The above summary demonstrates that FESE agrees with many of the improvements proposed by the Commission. At the same time, on a number of other issues, FESE has significant concerns with the proposals. FESE members have been active in analysing the implementation issues with MiFID I and have brought several items to the attention of the Commission or the supervisors over the last years which has led to some of the important issues being highlighted in the Review (e.g. the unregulated equity platforms). While the broader industry appears united in endorsing the Commission’s overall objectives in the MiFID Review, there remains controversy regarding some elements of the proposals.

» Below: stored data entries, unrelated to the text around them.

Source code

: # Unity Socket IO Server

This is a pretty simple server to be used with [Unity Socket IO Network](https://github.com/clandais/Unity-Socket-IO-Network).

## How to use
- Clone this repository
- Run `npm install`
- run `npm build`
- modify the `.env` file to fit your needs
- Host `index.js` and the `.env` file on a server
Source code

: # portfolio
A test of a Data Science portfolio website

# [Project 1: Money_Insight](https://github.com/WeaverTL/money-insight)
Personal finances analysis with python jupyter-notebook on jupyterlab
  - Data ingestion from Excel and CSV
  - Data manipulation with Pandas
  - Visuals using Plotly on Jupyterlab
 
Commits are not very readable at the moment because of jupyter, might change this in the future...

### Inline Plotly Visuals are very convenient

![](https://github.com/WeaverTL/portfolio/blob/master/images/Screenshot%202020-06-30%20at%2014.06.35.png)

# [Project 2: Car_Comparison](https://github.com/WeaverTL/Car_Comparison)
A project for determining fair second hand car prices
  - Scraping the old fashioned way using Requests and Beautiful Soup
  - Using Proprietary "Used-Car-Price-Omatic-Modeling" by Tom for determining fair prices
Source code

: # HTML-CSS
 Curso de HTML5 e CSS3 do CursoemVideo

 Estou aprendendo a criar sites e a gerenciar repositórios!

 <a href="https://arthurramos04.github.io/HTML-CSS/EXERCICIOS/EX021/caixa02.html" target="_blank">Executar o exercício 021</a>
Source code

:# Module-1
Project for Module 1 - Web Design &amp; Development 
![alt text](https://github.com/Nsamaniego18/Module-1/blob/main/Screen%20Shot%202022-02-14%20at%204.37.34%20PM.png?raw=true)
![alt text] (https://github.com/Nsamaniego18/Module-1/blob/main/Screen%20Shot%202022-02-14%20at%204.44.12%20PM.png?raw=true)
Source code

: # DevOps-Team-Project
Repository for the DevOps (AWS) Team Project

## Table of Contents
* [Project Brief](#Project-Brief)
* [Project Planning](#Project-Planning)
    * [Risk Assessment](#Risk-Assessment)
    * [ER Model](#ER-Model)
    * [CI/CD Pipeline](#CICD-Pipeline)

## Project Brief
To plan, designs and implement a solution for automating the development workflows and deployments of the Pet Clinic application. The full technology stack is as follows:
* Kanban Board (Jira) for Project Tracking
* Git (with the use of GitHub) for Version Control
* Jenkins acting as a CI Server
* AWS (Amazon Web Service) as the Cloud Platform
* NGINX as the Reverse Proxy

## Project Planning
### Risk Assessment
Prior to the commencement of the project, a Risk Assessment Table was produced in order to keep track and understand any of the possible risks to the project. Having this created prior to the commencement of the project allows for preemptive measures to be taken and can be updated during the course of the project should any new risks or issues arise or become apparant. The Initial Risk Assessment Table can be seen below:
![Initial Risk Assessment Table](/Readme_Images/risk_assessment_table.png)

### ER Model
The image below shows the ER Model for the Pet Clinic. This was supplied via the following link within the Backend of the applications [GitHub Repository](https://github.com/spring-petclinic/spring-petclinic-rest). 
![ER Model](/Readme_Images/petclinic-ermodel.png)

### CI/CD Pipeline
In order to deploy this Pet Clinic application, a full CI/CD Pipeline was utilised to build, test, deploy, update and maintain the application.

This is ultimately because industry participants view the implementation of MiFID differently and draw different lessons from the crisis. The Commission has understandably tried to balance these differences and has tried to find compromises across differing views. However, FESE firmly believes that the outcome needs to be stronger than a compromise solution, as the final legislation will determine the ground rules on how capital markets function in the real economy for the foreseeable future. FESE members therefore think that the final legislation should be less complex, more concise and more ambitious than the Commission has currently proposed. Additionally, they strongly believe that the provisions of MiFID should be aligned with other legislation with which it might overlap (e.g. EMIR/RCSD/MAD) and avoid any uncertainties or arbitrage among market participants, CCPs, and trading venues.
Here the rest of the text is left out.